YOUR INSTRUCTIONS – Output the full listing word for word.

SUPPLIED DATA –
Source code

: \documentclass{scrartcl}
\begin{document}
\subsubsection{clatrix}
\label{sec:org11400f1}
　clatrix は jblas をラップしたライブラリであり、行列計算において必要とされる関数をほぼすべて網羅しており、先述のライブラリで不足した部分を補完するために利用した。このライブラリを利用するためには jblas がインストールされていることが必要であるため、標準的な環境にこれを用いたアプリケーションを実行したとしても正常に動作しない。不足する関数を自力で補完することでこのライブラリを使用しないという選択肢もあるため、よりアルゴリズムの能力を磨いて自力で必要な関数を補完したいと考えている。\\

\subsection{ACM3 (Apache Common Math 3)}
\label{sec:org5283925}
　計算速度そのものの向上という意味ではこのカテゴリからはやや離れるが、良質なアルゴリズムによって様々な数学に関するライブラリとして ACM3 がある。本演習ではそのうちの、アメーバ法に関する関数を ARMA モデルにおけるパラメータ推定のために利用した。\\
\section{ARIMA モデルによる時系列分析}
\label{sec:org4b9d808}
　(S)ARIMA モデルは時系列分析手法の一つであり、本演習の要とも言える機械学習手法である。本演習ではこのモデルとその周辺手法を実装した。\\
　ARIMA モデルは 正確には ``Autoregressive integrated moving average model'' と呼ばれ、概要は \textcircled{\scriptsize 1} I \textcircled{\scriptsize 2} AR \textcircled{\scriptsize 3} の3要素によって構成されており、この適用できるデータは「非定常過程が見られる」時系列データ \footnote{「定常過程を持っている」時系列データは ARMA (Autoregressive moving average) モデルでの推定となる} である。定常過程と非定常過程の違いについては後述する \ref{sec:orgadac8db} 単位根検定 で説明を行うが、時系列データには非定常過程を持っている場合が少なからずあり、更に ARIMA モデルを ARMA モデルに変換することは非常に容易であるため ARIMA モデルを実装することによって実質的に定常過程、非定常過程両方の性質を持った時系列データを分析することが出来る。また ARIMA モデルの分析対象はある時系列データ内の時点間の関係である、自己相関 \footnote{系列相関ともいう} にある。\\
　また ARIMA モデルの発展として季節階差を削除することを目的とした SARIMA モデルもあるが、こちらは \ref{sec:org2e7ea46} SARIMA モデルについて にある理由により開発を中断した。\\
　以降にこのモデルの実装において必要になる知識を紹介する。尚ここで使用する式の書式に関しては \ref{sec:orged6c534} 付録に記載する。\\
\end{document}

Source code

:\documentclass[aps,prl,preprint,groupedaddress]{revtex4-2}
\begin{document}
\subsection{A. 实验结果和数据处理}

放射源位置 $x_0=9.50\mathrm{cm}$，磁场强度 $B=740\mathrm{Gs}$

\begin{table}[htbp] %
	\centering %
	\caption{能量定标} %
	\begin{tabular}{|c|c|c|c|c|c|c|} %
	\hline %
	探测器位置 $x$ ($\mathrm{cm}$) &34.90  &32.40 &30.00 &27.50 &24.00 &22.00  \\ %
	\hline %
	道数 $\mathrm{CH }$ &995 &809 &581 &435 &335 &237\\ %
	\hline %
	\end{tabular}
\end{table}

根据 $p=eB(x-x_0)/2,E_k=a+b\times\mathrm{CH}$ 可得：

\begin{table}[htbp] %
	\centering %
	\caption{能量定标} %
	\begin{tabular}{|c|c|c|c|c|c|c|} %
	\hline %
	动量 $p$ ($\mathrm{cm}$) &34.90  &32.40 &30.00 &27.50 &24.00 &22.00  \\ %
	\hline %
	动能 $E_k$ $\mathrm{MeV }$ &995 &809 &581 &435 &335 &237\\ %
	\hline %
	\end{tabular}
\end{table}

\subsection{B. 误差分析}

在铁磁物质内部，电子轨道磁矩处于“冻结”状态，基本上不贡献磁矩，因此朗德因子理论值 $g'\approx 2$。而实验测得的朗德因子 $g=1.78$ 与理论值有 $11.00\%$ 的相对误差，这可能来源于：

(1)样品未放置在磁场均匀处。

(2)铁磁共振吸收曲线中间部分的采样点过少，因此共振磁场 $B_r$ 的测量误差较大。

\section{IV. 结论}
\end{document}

TASK OUTPUT –
Source code

: \documentclass{scrartcl}
\begin{document}
\subsubsection{clatrix}
\label{sec:org11400f1}
　clatrix は jblas をラップしたライブラリであり、行列計算において必要とされる関数をほぼすべて網羅しており、先述のライブラリで不足した部分を補完するために利用した。このライブラリを利用するためには jblas がインストールされていることが必要であるため、標準的な環境にこれを用いたアプリケーションを実行したとしても正常に動作しない。不足する関数を自力で補完することでこのライブラリを使用しないという選択肢もあるため、よりアルゴリズムの能力を磨いて自力で必要な関数を補完したいと考えている。\\

\subsection{ACM3 (Apache Common Math 3)}
\label{sec:org5283925}
　計算速度そのものの向上という意味ではこのカテゴリからはやや離れるが、良質なアルゴリズムによって様々な数学に関するライブラリとして ACM3 がある。本演習ではそのうちの、アメーバ法に関する関数を ARMA モデルにおけるパラメータ推定のために利用した。\\
\section{ARIMA モデルによる時系列分析}
\label{sec:org4b9d808}
　(S)ARIMA モデルは時系列分析手法の一つであり、本演習の要とも言える機械学習手法である。本演習ではこのモデルとその周辺手法を実装した。\\
　ARIMA モデルは 正確には ``Autoregressive integrated moving average model'' と呼ばれ、概要は \textcircled{\scriptsize 1} I \textcircled{\scriptsize 2} AR \textcircled{\scriptsize 3} の3要素によって構成されており、この適用できるデータは「非定常過程が見られる」時系列データ \footnote{「定常過程を持っている」時系列データは ARMA (Autoregressive moving average) モデルでの推定となる} である。定常過程と非定常過程の違いについては後述する \ref{sec:orgadac8db} 単位根検定 で説明を行うが、時系列データには非定常過程を持っている場合が少なからずあり、更に ARIMA モデルを ARMA モデルに変換することは非常に容易であるため ARIMA モデルを実装することによって実質的に定常過程、非定常過程両方の性質を持った時系列データを分析することが出来る。また ARIMA モデルの分析対象はある時系列データ内の時点間の関係である、自己相関 \footnote{系列相関ともいう} にある。\\
　また ARIMA モデルの発展として季節階差を削除することを目的とした SARIMA モデルもあるが、こちらは \ref{sec:org2e7ea46} SARIMA モデルについて にある理由により開発を中断した。\\
　以降にこのモデルの実装において必要になる知識を紹介する。尚ここで使用する式の書式に関しては \ref{sec:orged6c534} 付録に記載する。\\
\end{document}

Source code

:\documentclass[aps,prl,preprint,groupedaddress]{revtex4-2}
\begin{document}
\subsection{A. 实验结果和数据处理}

放射源位置 $x_0=9.50\mathrm{cm}$，磁场强度 $B=740\mathrm{Gs}$

\begin{table}[htbp] %
	\centering %
	\caption{能量定标} %
	\begin{tabular}{|c|c|c|c|c|c|c|} %
	\hline %
	探测器位置 $x$ ($\mathrm{cm}$) &34.90  &32.40 &30.00 &27.50 &24.00 &22.00  \\ %
	\hline %
	道数 $\mathrm{CH }$ &995 &809 &581 &435 &335 &237\\ %
	\hline %
	\end{tabular}
\end{table}

根据 $p=eB(x-x_0)/2,E_k=a+b\times\mathrm{CH}$ 可得：

\begin{table}[htbp] %
	\centering %
	\caption{能量定标} %
	\begin{tabular}{|c|c|c|c|c|c|c|} %
	\hline %
	动量 $p$ ($\mathrm{cm}$) &34.90  &32.40 &30.00 &27.50 &24.00 &22.00  \\ %
	\hline %
	动能 $E_k$ $\mathrm{MeV }$ &995 &809 &581 &435 &335 &237\\ %
	\hline %
	\end{tabular}
\end{table}

\subsection{B. 误差分析}

在铁磁物质内部，电子轨道磁矩处于“冻结”状态，基本上不贡献磁矩，因此朗德因子理论值 $g'\approx 2$。而实验测得的朗德因子 $g=1.78$ 与理论值有 $11.00\%$ 的相对误差，这可能来源于：

(1)样品未放置在磁场均匀处。

(2)铁磁共振吸收曲线中间部分的采样点过少，因此共振磁场 $B_r$ 的测量误差较大。

\section{IV. 结论}
\end{document}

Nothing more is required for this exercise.